After revisiting again the concept of a minimalist lifestyle in Fumio Sasaki’s goodbye, things, (and being encouraged to share about it on social media), I will begin taking the steps toward a clutter-free lifestyle. My biggest struggle will probably be in removing my books; certain feelings can always be remedied by a certain novel in my grasp. For my own personal taste of minimalism, I think I’ll borrow the idea of designating a small shelf for my “desert island” books. The rest will have to go the way of digital.
I also own plenty of notebooks and too many pens. The expectations set by those possessions reminds me that I am never putting enough effort toward my creative goals. A stack of notebooks, a cluttered shelf of books, a drawer full of pens–these are the symbols of a writer, but hardly the reality of one. Every untouched notebook and unread book allows me to admonish myself with the inflated expectations I’ve set for myself. In other words, I’m letting myself be hard on myself.
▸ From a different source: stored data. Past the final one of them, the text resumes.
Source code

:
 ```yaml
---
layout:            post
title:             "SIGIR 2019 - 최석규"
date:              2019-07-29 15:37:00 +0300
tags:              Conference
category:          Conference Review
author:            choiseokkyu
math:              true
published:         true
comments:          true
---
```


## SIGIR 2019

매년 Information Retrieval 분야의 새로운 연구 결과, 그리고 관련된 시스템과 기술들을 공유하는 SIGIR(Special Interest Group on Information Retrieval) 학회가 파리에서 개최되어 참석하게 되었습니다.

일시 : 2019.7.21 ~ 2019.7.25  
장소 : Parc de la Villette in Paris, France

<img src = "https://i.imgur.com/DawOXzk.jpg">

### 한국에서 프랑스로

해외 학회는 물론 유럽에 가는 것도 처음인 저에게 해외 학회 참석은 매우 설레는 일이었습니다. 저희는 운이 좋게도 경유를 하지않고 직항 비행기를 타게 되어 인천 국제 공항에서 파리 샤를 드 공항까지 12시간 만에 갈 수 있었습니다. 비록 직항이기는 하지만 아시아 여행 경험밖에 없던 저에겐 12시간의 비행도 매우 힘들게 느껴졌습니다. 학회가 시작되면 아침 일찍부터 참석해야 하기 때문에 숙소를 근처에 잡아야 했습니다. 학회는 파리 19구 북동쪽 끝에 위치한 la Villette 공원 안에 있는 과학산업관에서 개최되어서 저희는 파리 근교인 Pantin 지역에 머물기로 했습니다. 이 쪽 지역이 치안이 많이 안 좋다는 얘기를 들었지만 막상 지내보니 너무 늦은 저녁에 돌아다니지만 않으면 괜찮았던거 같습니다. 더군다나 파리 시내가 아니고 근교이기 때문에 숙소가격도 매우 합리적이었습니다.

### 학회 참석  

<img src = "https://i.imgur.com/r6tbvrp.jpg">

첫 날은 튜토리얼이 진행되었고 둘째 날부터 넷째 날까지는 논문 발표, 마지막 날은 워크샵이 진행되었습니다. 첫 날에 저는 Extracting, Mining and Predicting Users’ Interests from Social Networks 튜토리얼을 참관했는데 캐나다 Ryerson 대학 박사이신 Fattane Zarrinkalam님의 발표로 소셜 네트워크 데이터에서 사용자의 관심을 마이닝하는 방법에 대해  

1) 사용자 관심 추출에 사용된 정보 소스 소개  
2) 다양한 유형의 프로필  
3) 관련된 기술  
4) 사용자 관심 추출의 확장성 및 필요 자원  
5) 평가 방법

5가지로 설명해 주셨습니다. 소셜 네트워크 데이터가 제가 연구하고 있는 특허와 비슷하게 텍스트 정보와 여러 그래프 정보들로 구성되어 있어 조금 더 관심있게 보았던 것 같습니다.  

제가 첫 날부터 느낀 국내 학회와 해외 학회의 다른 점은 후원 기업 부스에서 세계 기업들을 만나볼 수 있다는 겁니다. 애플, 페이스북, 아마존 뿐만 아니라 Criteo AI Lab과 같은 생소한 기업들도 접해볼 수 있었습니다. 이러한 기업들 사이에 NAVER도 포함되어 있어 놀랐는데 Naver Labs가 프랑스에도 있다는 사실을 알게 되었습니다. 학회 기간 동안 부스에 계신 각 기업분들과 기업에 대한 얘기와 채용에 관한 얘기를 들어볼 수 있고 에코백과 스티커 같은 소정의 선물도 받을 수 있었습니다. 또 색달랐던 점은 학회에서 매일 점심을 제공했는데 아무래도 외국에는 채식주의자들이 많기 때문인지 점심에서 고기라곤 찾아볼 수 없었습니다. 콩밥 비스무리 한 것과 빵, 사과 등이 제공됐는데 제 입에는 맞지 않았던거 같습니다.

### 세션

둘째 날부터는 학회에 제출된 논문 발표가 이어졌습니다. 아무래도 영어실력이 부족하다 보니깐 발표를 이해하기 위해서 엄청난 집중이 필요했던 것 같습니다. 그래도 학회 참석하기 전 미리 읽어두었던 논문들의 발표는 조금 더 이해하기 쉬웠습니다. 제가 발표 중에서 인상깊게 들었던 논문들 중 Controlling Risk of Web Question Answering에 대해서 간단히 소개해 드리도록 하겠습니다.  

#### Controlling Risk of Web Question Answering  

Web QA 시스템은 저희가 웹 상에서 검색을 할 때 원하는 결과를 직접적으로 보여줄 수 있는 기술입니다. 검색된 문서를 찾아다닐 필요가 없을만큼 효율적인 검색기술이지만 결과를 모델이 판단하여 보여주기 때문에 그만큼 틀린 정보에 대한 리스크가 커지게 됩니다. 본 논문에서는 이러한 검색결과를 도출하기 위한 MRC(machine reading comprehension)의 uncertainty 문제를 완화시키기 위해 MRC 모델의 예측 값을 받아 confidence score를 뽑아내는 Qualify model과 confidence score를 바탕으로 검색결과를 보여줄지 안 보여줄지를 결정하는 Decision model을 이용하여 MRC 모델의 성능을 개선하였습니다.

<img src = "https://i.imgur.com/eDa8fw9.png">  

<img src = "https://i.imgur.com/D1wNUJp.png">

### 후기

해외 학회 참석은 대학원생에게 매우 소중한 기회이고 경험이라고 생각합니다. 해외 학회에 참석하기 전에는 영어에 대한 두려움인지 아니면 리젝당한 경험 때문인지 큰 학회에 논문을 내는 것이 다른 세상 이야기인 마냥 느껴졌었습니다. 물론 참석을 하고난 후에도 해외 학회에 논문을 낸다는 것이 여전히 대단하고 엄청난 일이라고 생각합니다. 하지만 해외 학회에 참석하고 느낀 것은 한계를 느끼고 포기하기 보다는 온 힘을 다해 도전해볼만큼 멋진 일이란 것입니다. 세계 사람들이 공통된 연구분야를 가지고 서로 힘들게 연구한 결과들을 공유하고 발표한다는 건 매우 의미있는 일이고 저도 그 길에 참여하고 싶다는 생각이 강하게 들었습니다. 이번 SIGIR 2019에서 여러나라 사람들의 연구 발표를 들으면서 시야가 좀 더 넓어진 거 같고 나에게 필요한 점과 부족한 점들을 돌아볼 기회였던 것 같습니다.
And but so anyways, here are some tips I’ll set out for myself:
- Books: Take a picture of each one that you feel bad discarding. Write a note about it in a text file or in your Goodreads account.
- Video games: I don’t want to give up my desktop computer, or a couple of my consoles/handhelds. Every now and then, a video game comes out that I can immediately tell is “”Art””” and I don’t want to miss out on it. It’s as important to me as consuming a piece of literature, at times.
- Also, a desktop computer is a much comfier workspace than a Windows device in a closet
- I’m not just kidding myself, either. Not every video game I want to play is a groundbreaking work in indie gaming; sometimes I just like fucking around. It’s something I enjoy but, in the past two years, have already greatly reduced to a minimum. It’s really about finding a way to reduce these consoles and devices to a space that I’m content with.
- Essentials: This different for everyone. I also bet that if you really force yourself, you can greatly reduce your list of essentials. This will take time to figure out.